Los edificios, los pisos, permanecen, pero los ciudadanos, las personas, vamos pasando en el tiempo feroz, de modo que, aunque vivamos en la era de la ultramodernidad, de lo líquido acelerado, seguimos desempeñando nuestras vidas en un escenario hermoso y anacrónico: el de las ciudades antiguas, el de los cascos viejos, el de los balcones de forja. Eso si tenemos la suerte de no vivir en las impersonales periferias donde los edificios jóvenes son clónicos y sin alma, y los arbustos giran por las aceras arrastrados por el viento, como en un western.
A veces, tirado en el sofá, mientras leo un libro o miro el smartphone, me pregunto quién habrá vivido en este mismo lugar, pero en otro tiempo. ¿Por qué podremos viajar en el espacio pero no viajar en el calendario?
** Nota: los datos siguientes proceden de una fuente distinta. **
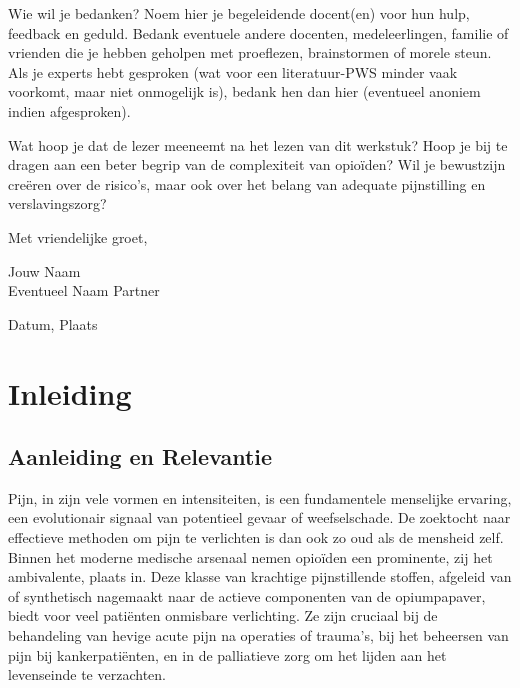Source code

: \documentclass[11pt, a4paper]{report} %
\begin{document}
Wie wil je bedanken? Noem hier je begeleidende docent(en) voor hun hulp, feedback en geduld. Bedank eventuele andere docenten, medeleerlingen, familie of vrienden die je hebben geholpen met proeflezen, brainstormen of morele steun. Als je experts hebt gesproken (wat voor een literatuur-PWS minder vaak voorkomt, maar niet onmogelijk is), bedank hen dan hier (eventueel anoniem indien afgesproken).

Wat hoop je dat de lezer meeneemt na het lezen van dit werkstuk? Hoop je bij te dragen aan een beter begrip van de complexiteit van opioïden? Wil je bewustzijn creëren over de risico's, maar ook over het belang van adequate pijnstilling en verslavingszorg?

\lipsum[1] %

Met vriendelijke groet,

Jouw Naam \\
Eventueel Naam Partner

Datum, Plaats


\tableofcontents
\cleardoublepage %

\setcounter{page}{1} %

\chapter{Inleiding}
\label{chap:inleiding}

\section{Aanleiding en Relevantie}
Pijn, in zijn vele vormen en intensiteiten, is een fundamentele menselijke ervaring, een evolutionair signaal van potentieel gevaar of weefselschade. De zoektocht naar effectieve methoden om pijn te verlichten is dan ook zo oud als de mensheid zelf. Binnen het moderne medische arsenaal nemen opioïden een prominente, zij het ambivalente, plaats in. Deze klasse van krachtige pijnstillende stoffen, afgeleid van of synthetisch nagemaakt naar de actieve componenten van de opiumpapaver, biedt voor veel patiënten onmisbare verlichting. Ze zijn cruciaal bij de behandeling van hevige acute pijn na operaties of trauma's, bij het beheersen van pijn bij kankerpatiënten, en in de palliatieve zorg om het lijden aan het levenseinde te verzachten.
\end{document}
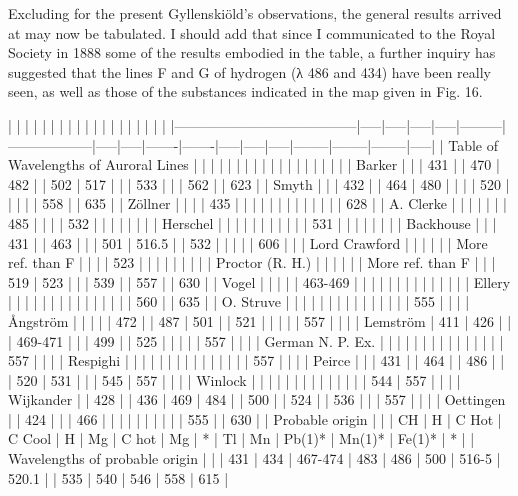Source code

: \documentclass[a4paper, 12pt, oneside, polutonikogreek, english]{article}
\begin{document}
Excluding for the present Gyllenskiöld's observations, the general results arrived at may now be tabulated. I should add that since I communicated to the Royal Society in 1888 some of the results embodied in the table, a further inquiry has suggested that the lines F and G of hydrogen (λ 486 and 434) have been really seen, as well as those of the substances indicated in the map given in Fig. 16.

|                    |   |   |   |   |     |         |   |   |    |    |   |   |   |    |    |    |   |
|---------------------------------------|-----|-----|-----|-----|---------|------------------|-----|-----|-------|-------|-----|-----|-----|--------|--------|--------|-----|
| Table of Wavelengths of Auroral Lines |   |   |   |   |     |         |   |   |    |    |   |   |   |    |    |    |   |
| Barker                |   |   | 431 |   | 470   | 482       |   | 502 | 517  |    |   | 533 |   |    | 562  |    | 623 |
| Smyth                 |   |   | 432 |   | 464   | 480       |   |   |    | 520  |   |   |   |    | 558  |    | 635 |
| Zöllner                |   |   |   | 435 |     |         |   |   |    |    |   |   |   |    |    |    | 628 |
| A. Clerke               |   |   |   |   |     |         | 485 |   |    |    | 532 |   |   |    |    |    |   |
| Herschel               |   |   |   |   |     |         |   |   |    |    | 531 |   |   |    |    |    |   |
| Backhouse               |   |   | 431 |   | 463   |         |   | 501 | 516.5 |    | 532 |   |   |    |    | 606  |   |
| Lord Crawford             |   |   |   |   |     | More ref. than F |   |   |    | 523  |   |   |   |    |    |    |   |
| Proctor (R. H.)            |   |   |   |   |     | More ref. than F |   |   | 519  | 523  |   |   | 539 |    | 557  |    | 630 |
| Vogel                 |   |   |   |   | 463-469 |         |   |   |    |    |   |   |   |    |    |    |   |
| Ellery                |   |   |   |   |     |         |   |   |    |    |   |   |   |    | 560  |    | 635 |
| O. Struve               |   |   |   |   |     |         |   |   |    |    |   |   |   |    | 555  |    |   |
| Ångström               |   |   |   |   | 472   |         | 487 | 501 |    | 521  |   |   |   |    | 557  |    |   |
| Lemström               | 411 | 426 |   |   | 469-471 |         |   | 499 |    | 525  |   |   |   |    | 557  |    |   |
| German N. P. Ex.           |   |   |   |   |     |         |   |   |    |    |   |   |   |    | 557  |    |   |
| Respighi               |   |   |   |   |     |         |   |   |    |    |   |   |   |    | 557  |    |   |
| Peirce                |   |   | 431 |   | 464   |         | 486 |   |    | 520  | 531 |   |   | 545  | 557  |    |   |
| Winlock                |   |   |   |   |     |         |   |   |    |    |   |   |   | 544  | 557  |    |   |
| Wijkander               |   | 428 |   | 436 | 469   | 484       |   | 500 |    | 524  |   | 536 |   |    | 557  |    |   |
| Oettingen               |   | 424 |   |   | 466   |         |   |   |    |    |   |   |   |    | 555  |    | 630 |
| Probable origin            |   |   | CH | H  | C Hot  | C Cool      | H  | Mg | C hot | Mg  | *  | Tl | Mn | Pb(1)* | Mn(1)* | Fe(1)* | *  |
| Wavelengths of probable origin    |   |   | 431 | 434 | 467-474 | 483       | 486 | 500 | 516-5 | 520.1 |   | 535 | 540 | 546  | 558  | 615  |
\end{document}
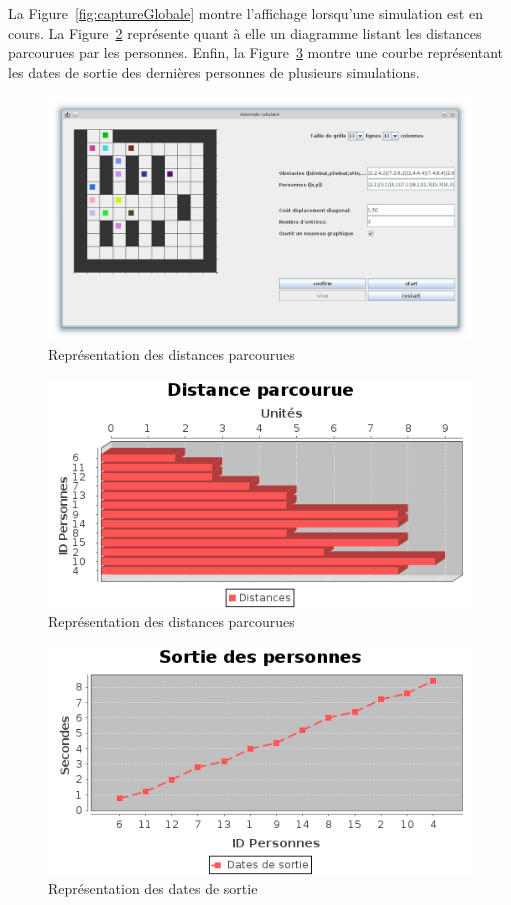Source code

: 	La Figure~\ref{fig:captureGlobale} montre l'affichage lorsqu'une simulation est en cours. La Figure~\ref{fig:distances_parcourues} représente quant à elle un diagramme listant les distances parcourues par les personnes. Enfin, la Figure~\ref{fig:dateSortie} montre une courbe représentant les dates de sortie des dernières personnes de plusieurs simulations.

	\begin{figure}[H]
	\centering
	\includegraphics[scale=0.4]{imagesPNG/captureGlobale.png}
	\caption{Représentation des distances parcourues\label{fig:distances_parcourues}}
	\end{figure}

	\begin{figure}[H]
	\centering
	\includegraphics[scale=0.7]{imagesPNG/distanceParcourue.png}
	\caption{Représentation des distances parcourues\label{fig:distances_parcourues}}
	\end{figure}
	
	\begin{figure}[H]
	\centering
	\includegraphics[scale=0.7]{imagesPNG/dateSortie.png}
	\caption{Représentation des dates de sortie\label{fig:dateSortie}}
	\end{figure}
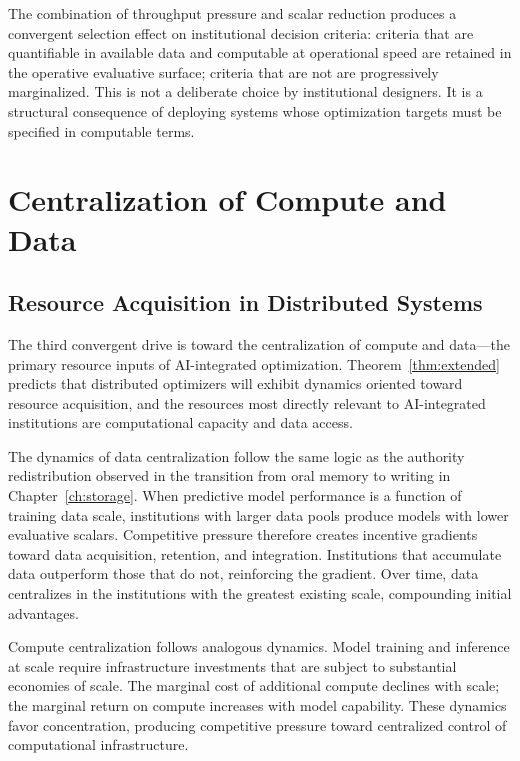 \documentclass[12pt, oneside]{book}
\theoremstyle{plain}
\theoremstyle{definition}
\theoremstyle{remark}
\theoremstyle{definition}
\begin{document}
The combination of throughput pressure and scalar reduction produces a convergent
selection effect on institutional decision criteria: criteria that are quantifiable
in available data and computable at operational speed are retained in the operative
evaluative surface; criteria that are not are progressively marginalized. This is not
a deliberate choice by institutional designers. It is a structural consequence of
deploying systems whose optimization targets must be specified in computable terms.

\chapter{Centralization of Compute and Data}
\label{ch:centralization}

\section{Resource Acquisition in Distributed Systems}

The third convergent drive is toward the centralization of compute and data---the
primary resource inputs of AI-integrated optimization. Theorem~\ref{thm:extended}
predicts that distributed optimizers will exhibit dynamics oriented toward resource
acquisition, and the resources most directly relevant to AI-integrated institutions
are computational capacity and data access.

The dynamics of data centralization follow the same logic as the authority redistribution
observed in the transition from oral memory to writing in Chapter~\ref{ch:storage}.
When predictive model performance is a function of training data scale, institutions
with larger data pools produce models with lower evaluative scalars. Competitive
pressure therefore creates incentive gradients toward data acquisition, retention, and
integration. Institutions that accumulate data outperform those that do not, reinforcing
the gradient. Over time, data centralizes in the institutions with the greatest
existing scale, compounding initial advantages.

Compute centralization follows analogous dynamics. Model training and inference at
scale require infrastructure investments that are subject to substantial economies of
scale. The marginal cost of additional compute declines with scale; the marginal
return on compute increases with model capability. These dynamics favor concentration,
producing competitive pressure toward centralized control of computational
infrastructure.
\end{document}
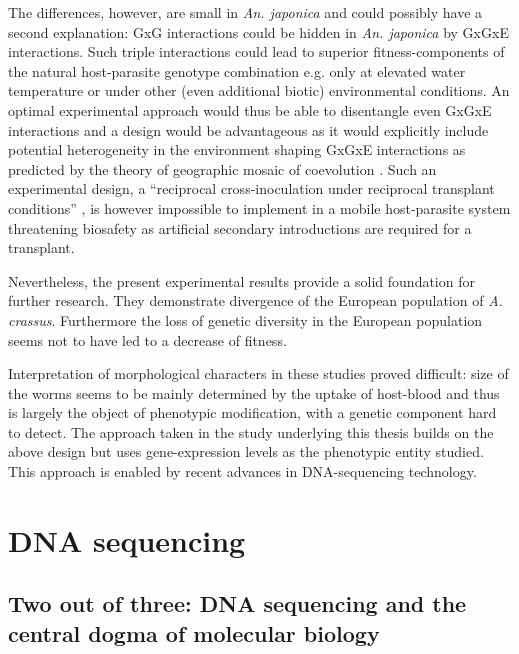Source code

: The differences, however, are small in \textit{An. japonica} and could
possibly have a second explanation: GxG interactions could be hidden
in \textit{An. japonica} by GxGxE interactions. Such triple
interactions could lead to superior fitness-components of the natural
host-parasite genotype combination e.g. only at elevated water
temperature or under other (even additional biotic) environmental
conditions. An optimal experimental approach would thus be able to
disentangle even GxGxE interactions and a design would be advantageous
as it would explicitly include potential heterogeneity in the
environment shaping GxGxE interactions as predicted by the theory of
geographic mosaic of coevolution \cite{thompson2005geographic}. Such
an experimental design, a ``reciprocal cross-inoculation under
reciprocal transplant conditions'' \cite{pmid18419564}, is however
impossible to implement in a mobile host-parasite system threatening
biosafety as artificial secondary introductions are required for a
transplant.

Nevertheless, the present experimental results provide a solid
foundation for further research. They demonstrate divergence of the
European population of \textit{A. crassus}. Furthermore the loss of
genetic diversity in the European population
\cite{wielgoss_population_2008} seems not to have led to a decrease of
fitness.

Interpretation of morphological characters in these studies proved
difficult: size of the worms seems to be mainly determined by the
uptake of host-blood and thus is largely the object of phenotypic
modification, with a genetic component hard to detect. The approach
taken in the study underlying this thesis builds on the above design
but uses gene-expression levels as the phenotypic entity studied. This
approach is enabled by recent advances in DNA-sequencing technology.

\newpage

\section{DNA sequencing}

\subsection{Two out of three: DNA sequencing and the central dogma of
  molecular biology}
\label{sec:dm}



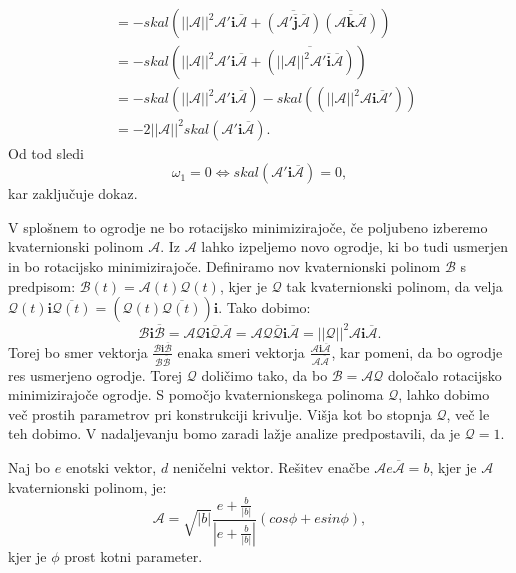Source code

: \documentclass[mat1]{fmfdelo}
\newcommand{\ii}{\boldsymbol i}
\newcommand{\jj}{\boldsymbol j}
\newcommand{\kk}{\boldsymbol k}
\newcommand{\A}{\mathcal A}
\newcommand{\B}{\mathcal B}
\newcommand{\QQ}{\mathcal Q}
\begin{document}
\begin{dokaz}
\begin{equation*}
\begin{split}
	&= -skal \left( ||\A||^2 \A' \ii \overline{\A}+ \overline{\left(\A' \overline{\jj} \overline{\A}\right)} \overline{ \left( \A \overline{\kk} \overline{\A} \right) }\right) \\
	&= -skal \left( ||\A||^2 \A' \ii \overline{\A}+ \overline{\left( ||\A||^2 \A' \overline{\ii} \overline{\A}\right)} \right) \\
	&= -skal \left( ||\A||^2 \A' \ii \overline{\A} \right)-skal \left(\left( ||\A||^2 \A \ii \overline{\A}'\right) \right) \\
	&= -2||\A||^2 skal \left( \A' \ii \overline{\A}\right).
\end{split}
\end{equation*}
Od tod sledi
\begin{equation*}
\omega_1 = 0 \Leftrightarrow skal \left( \A' \ii \overline{\A} \right) = 0,
\end{equation*}
kar zaključuje dokaz.
\end{dokaz}
\begin{opomba}{\label{aq}}
V splošnem to ogrodje ne bo rotacijsko minimizirajoče, če poljubeno izberemo kvaternionski polinom $\A$. Iz $\A$ lahko izpeljemo novo ogrodje, ki bo tudi usmerjen in bo rotacijsko minimizirajoče. Definiramo nov kvaternionski polinom $\B$ s predpisom: $\B(t) = \A(t) \QQ(t)$, kjer je $\QQ$ tak kvaternionski polinom, da velja $\QQ(t) \ii \overline{\QQ(t)} = \left( \QQ(t) \overline{\QQ(t)} \right) \ii$. Tako dobimo:
\begin{equation*}
	\B \ii \overline{\B} = \A \QQ \ii \overline{\QQ} \overline{\A} = \A \QQ \overline{\QQ} \ii \overline{\A} = ||\QQ||^2\A\ii\overline{\A}.
\end{equation*}
Torej bo smer vektorja $\frac{\B \ii \overline{\B}}{\B  \overline{\B}}$ enaka smeri vektorja $\frac{\A \ii \overline{\A}}{\A  \overline{\A}}$, kar pomeni, da bo ogrodje res usmerjeno ogrodje. Torej $\QQ$ doličimo tako, da bo $\B = \A\QQ$ določalo rotacijsko minimizirajoče ogrodje. S pomočjo kvaternionskega polinoma $\QQ$, lahko dobimo več prostih parametrov pri konstrukciji krivulje. Višja kot bo stopnja $\QQ$, več le teh dobimo. V nadaljevanju bomo zaradi lažje analize predpostavili, da je $\QQ=1$.
\end{opomba}

\iffalse

\begin{izrek}
Naj bo $e$ enotski vektor, $d$ neničelni vektor. Rešitev enačbe $\A e \overline{\A} = b$, kjer je $\A$ kvaternionski polinom, je:
\begin{equation*}
	\A = \sqrt{|b|} \frac{e+\frac{b}{|b|}}{|e+\frac{b}{|b|}|} \left( cos \phi + e sin\phi \right),
\end{equation*}
kjer je $\phi$ prost kotni parameter.
\end{izrek}
\end{document}
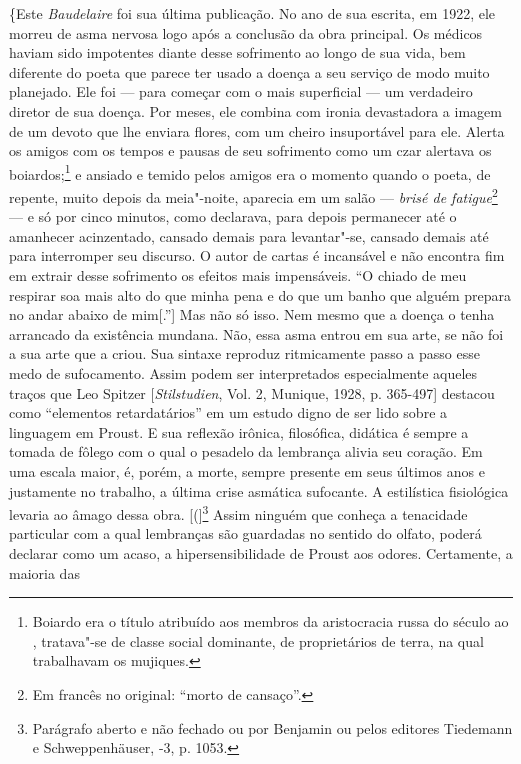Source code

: \{Este \emph{Baudelaire} foi sua última publicação. No ano de sua
escrita, em 1922, ele morreu de asma nervosa logo após a conclusão da
obra principal. Os médicos haviam sido impotentes diante desse
sofrimento ao longo de sua vida, bem diferente do poeta que parece ter
usado a doença a seu serviço de modo muito planejado. Ele foi --- para
começar com o mais superficial --- um verdadeiro diretor de sua doença.
Por meses, ele combina com ironia devastadora a imagem de um devoto que
lhe enviara flores, com um cheiro insuportável para ele. Alerta os
amigos com os tempos e pausas de seu sofrimento como um czar alertava os
boiardos;\footnote{Boiardo era o título atribuído aos membros da
  aristocracia russa do século  ao , tratava"-se de classe social
  dominante, de proprietários de terra, na qual trabalhavam os mujiques. \versal{[N. E.]}}
e ansiado e temido pelos amigos era o momento quando o poeta, de
repente, muito depois da meia"-noite, aparecia em um salão --- \emph{brisé
de fatigue}\footnote{Em francês no original: ``morto de cansaço''. \versal{[N. T.]}}
--- e só por cinco minutos, como declarava, para depois permanecer até o
amanhecer acinzentado, cansado demais para levantar"-se, cansado demais
até para interromper seu discurso. O autor de cartas é incansável e não
encontra fim em extrair desse sofrimento os efeitos mais impensáveis. ``O
chiado de meu respirar soa mais alto do que minha pena e do que um banho
que alguém prepara no andar abaixo de mim{[}.''{]} Mas não só isso. Nem
mesmo que a doença o tenha arrancado da existência mundana. Não, essa
asma entrou em sua arte, se não foi a sua arte que a criou. Sua sintaxe
reproduz ritmicamente passo a passo esse medo de sufocamento. Assim
podem ser interpretados especialmente aqueles traços que Leo Spitzer
{[}\emph{Stilstudien}, Vol. 2, Munique, 1928, p. 365-497{]} destacou como
``elementos retardatários'' em um estudo digno de ser lido sobre a
linguagem em Proust. E sua reflexão irônica, filosófica, didática é
sempre a tomada de fôlego com o qual o pesadelo da lembrança alivia seu
coração. Em uma escala maior, é, porém, a morte, sempre presente em seus
últimos anos e justamente no trabalho, a última crise asmática
sufocante. A estilística fisiológica levaria ao âmago dessa obra. {[}({]}\footnote{Parágrafo aberto e não fechado ou por Benjamin ou pelos
  editores Tiedemann e Schweppenhäuser, -3, p. 1053. \versal{[N. T.]}} Assim
ninguém que conheça a tenacidade particular com a qual lembranças são
guardadas no sentido do olfato, poderá declarar como um acaso, a
hipersensibilidade de Proust aos odores. Certamente, a maioria das
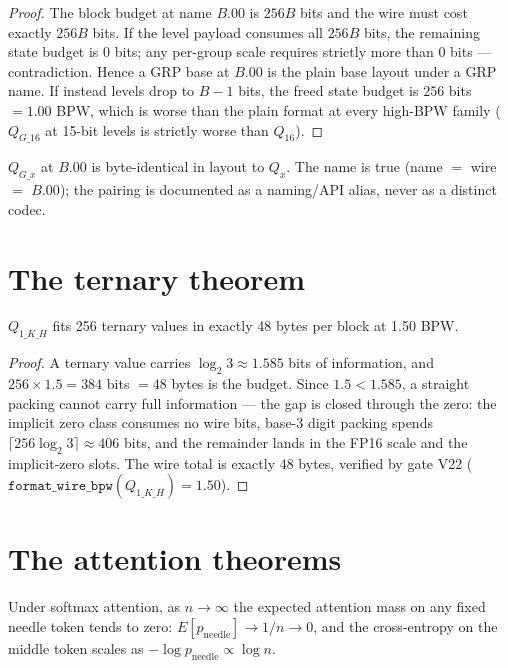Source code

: \begin{proof}
The block budget at name $B.00$ is $256B$ bits and the wire must cost exactly $256B$ bits. If
the level payload consumes all $256B$ bits, the remaining state budget is $0$ bits; any
per-group scale requires strictly more than $0$ bits --- contradiction. Hence a GRP base at
$B.00$ is the plain base layout under a GRP name. If instead levels drop to $B-1$ bits, the
freed state budget is $256$ bits $= 1.00$ BPW, which is worse than the plain format at every
high-BPW family ($Q_{G\_16}$ at 15-bit levels is strictly worse than $Q_{16}$).
\end{proof}

\begin{corollary}\label{cor:alias}
$Q_{G\_x}$ at $B.00$ is byte-identical in layout to $Q_x$. The name is true (name $=$ wire $=$
$B.00$); the pairing is documented as a naming/API alias, never as a distinct codec.
\end{corollary}

\section{The ternary theorem}

\begin{theorem}\label{thm:ternary}
$Q_{1\_K\_H}$ fits 256 ternary values in exactly 48 bytes per block at 1.50 BPW.
\end{theorem}

\begin{proof}
A ternary value carries $\log_2 3 \approx 1.585$ bits of information, and $256 \times 1.5 =
384$ bits $= 48$ bytes is the budget. Since $1.5 < 1.585$, a straight packing cannot carry
full information --- the gap is closed through the zero: the implicit zero class consumes no
wire bits, base-3 digit packing spends $\lceil 256 \log_2 3 \rceil \approx 406$ bits, and the
remainder lands in the FP16 scale and the implicit-zero slots. The wire total is exactly 48
bytes, verified by gate V22 ($\texttt{format\_wire\_bpw}(Q_{1\_K\_H}) = 1.50$).
\end{proof}

\section{The attention theorems}

\begin{lemma}\label{lem:dilution}
Under softmax attention, as $n \to \infty$ the expected attention mass on any fixed needle
token tends to zero: $E[p_{\text{needle}}] \to 1/n \to 0$, and the cross-entropy on the middle
token scales as $-\log p_{\text{needle}} \propto \log n$.
\end{lemma}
A veces, en pisos de alquiler, durante una limpieza profunda, he encontrado debajo del frigorífico fotos de fiestas pasadas, fiestas mexicanas que tuvieron lugar en mi casa cuando aquella casa no era aún mía (nunca lo fue del todo): era extraño ver a otras personas sonrientes y borrachas, partiendo la pana en mi cocina, tomando cerveza en mi salón: ¿por qué no me habían invitado a mi propia vida?
Me pregunto, sobre todo, si no habrá muerto alguien entre estas dieciséis paredes (o así). Es probable, dados los extraños fenómenos que tienen lugar muchas noches y muchas mañanas: el parqué crujiente, la tostadora que me habla, esa voz que me dice que lo queme todo y que huya por las veredas (¿qué veredas?) sin mirar atrás ni una sola vez.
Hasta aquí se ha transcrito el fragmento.